For a long time, I had been trying to break away from the monotony of business literature and venture into something entirely different. I am glad that I picked up David Bodanis’ “E=mc² – A Biography of the World’s Most Famous Equation”.
The significance of the equation notwithstanding, there are not many authors who I believe have endeavored to lift the shroud from this equation.
David Bodanis, I must say, has done a commendable job of deciphering the world’s most famous and the most tantalizing equation. I mentioned ‘tantalizing’ because this is by any yardstick the easiest equation to remember yet only a few can explain the scale of its ramifications.
Bodanis successfully achieves a couple of goals through this book. Firstly, he makes the equation and its implications far more fathomable for ordinary folks.
Secondly, in addition to educating the readers about the equation, he has turned the spotlight on a host of historical figures and events pivotal to the formation and the subsequent recognition of E=mc2.
He digs into the annals of history and comes out with short, biographical stories of notable scientists like Michael Faraday, Laurent Lavoisier, James Clerk Maxwell, Ernst Rutherford, Robert Oppenheimer and not to mention, Albert Einstein. By synthesizing the achievements of these and many other scientists, Bodanis manages to build a coherent block called ‘E=mc2‘.

Taking on Einstein’s most coveted work is no modest task. I presume that prior to committing himself to the book, Bodanis must have confronted the thought of running into several knotty problems.
Much to the reader’s satisfaction, not only does Bodanis hit the high spots but he also manages to inhibit himself from dumbing down the technical subject matter. In the end, he manages to walk the tightrope quite exquisitely.
In the initial chapters, Bodanis deciphers the equation E=mc2 and the events that led Einstein to it. The equation shows that mass and energy are interchangeable. However, if a unit of mass is fully converted to energy, there would be massive energy inside that unit of mass. No wonder the equation turned out to be central to the creation of atom bomb.
In the later chapters, he turns the focus of readers from the year 1905 to the WWII events such as oneupmanship between the US and Germany to build the world’s first atom bomb. By the end of WWII, Einstein’s equation had fully come of age.
Some of the other intriguing accounts depicted in the book include Ernest Rutherford’s discovery of protons, James Chadwick’s discovery of neutrons, Werner Heisenberg’s role in Germany’s Atom bomb project, and Cecilia Payne’s discovery that the sun mainly consists of Hydrogen. The intelligible manner in which Bodanis connects all the dots pertinent to E=mc2 is laudable.
He, however, appears to have a strong bias against Heisenberg whom he almost paints as an Evil genius. Evidence of Heisenberg’s real motives to this day has been sketchy at the best. Some experts believe that he deliberately hoodwinked the German establishment, but there is little evidence to back up such claims.

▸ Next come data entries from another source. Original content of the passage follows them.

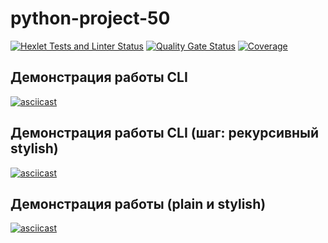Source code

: # python-project-50

[![Hexlet Tests and Linter Status](https://github.com/RomanVetrov/python-project-50/actions/workflows/hexlet-check.yml/badge.svg)](https://github.com/RomanVetrov/python-project-50/actions)
[![Quality Gate Status](https://sonarcloud.io/api/project_badges/measure?project=RomanVetrov_python-project-50&metric=alert_status)](https://sonarcloud.io/dashboard?id=RomanVetrov_python-project-50)
[![Coverage](https://sonarcloud.io/api/project_badges/measure?project=RomanVetrov_python-project-50&metric=coverage)](https://sonarcloud.io/dashboard?id=RomanVetrov_python-project-50)


## Демонстрация работы CLI

[![asciicast](https://asciinema.org/a/dlLNiytpmErGazQDjP4zjwjuF.svg)](https://asciinema.org/a/dlLNiytpmErGazQDjP4zjwjuF)

## Демонстрация работы CLI (шаг: рекурсивный stylish)

[![asciicast](https://asciinema.org/a/lcNWAzRC2JGjzpdHaQmtFjxXT.svg)](https://asciinema.org/a/lcNWAzRC2JGjzpdHaQmtFjxXT)

## Демонстрация работы (plain и stylish)

[![asciicast](https://asciinema.org/a/MNBpiqb8SF2z8MN0tN8dM1IwL.svg)](https://asciinema.org/a/MNBpiqb8SF2z8MN0tN8dM1IwL)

The author has made a conscious effort to simplify much of the scientific content of the book so that an average intellectual could also imbibe the basics to the best of his ability. But, there is only a thin line between simplification and gross simplification. And evidently, many a time, even the sincerest of efforts to simplify things can lead to inaccuracies and deviations.
As a result, David Bodanis’ work may not amuse the purists, but for a layman, it offers a comprehensible insight into the birth of the fabled equation.